The Art of Holding a Construction Sign

Today, I drove through a construction zone and I couldn’t help but notice that the worker in charge of holding the slow/stop sign looked like he hated his life.  He was looking over at the workers who were doing actual construction, and I swear I could see longing in his eyes to be doing “real” work.  (I was driving 15 MPH, I had time to analyze his feelings).

It got me thinking about the Olympian bench warmers I’ve been seeing this week.  You know, the ones who made it to the Games but didn’t make the cut in qualifiers; the ones who stay in their warm ups and cheer on their teammates but never compete?  Some of them seem so genuinely excited just to be a part of all of the pomp and circumstance of the Olympics, and genuinely excited for their succeeding teammates.  (Except for maybe the women gymnasts – they give hate hugs).

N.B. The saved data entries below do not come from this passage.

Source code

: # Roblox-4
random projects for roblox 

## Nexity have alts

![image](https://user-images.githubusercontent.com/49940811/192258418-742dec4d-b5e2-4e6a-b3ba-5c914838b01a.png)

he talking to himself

Which lead me to thinking about my own life, and the moments when I’m on the sidelines in a supportive role rather than a leadership role.  I like dreaming, and strategic planning, and implementation, and analyzing, and tweaking.  I like leading and talking to groups and facilitating discussions.  But sometimes, a more qualified person or higher paid person or better leader is in the mix, and I get to take a backseat. 

Sometimes I’m good at supporting, cheering on, and letting go of my own ideas, but sometimes, I’m more like the construction worker I passed, who is having a hard time with NOT doing the “real” work. 

This morning was a good reminder to serve and support well my teammates who are in the spotlight.  We all know a good leader has to be a good supporter, but that doesn’t means it’s always easy to practice.

What about you?  Are you good at being on the sidelines or do you crave the spotlight?

2 thoughts on “The Art of Holding a Construction Sign

  1. Sometimes it takes a change of perspective to realize that the sign-holder is important to the project. I struggle with the idea that if I am not actively engaged in the process, then I am useless. I don’t crave the spotlight, but I still want to feel useful – like I’m adding something of value. On that basis, I hated sitting on the bench when I played basketball in high school.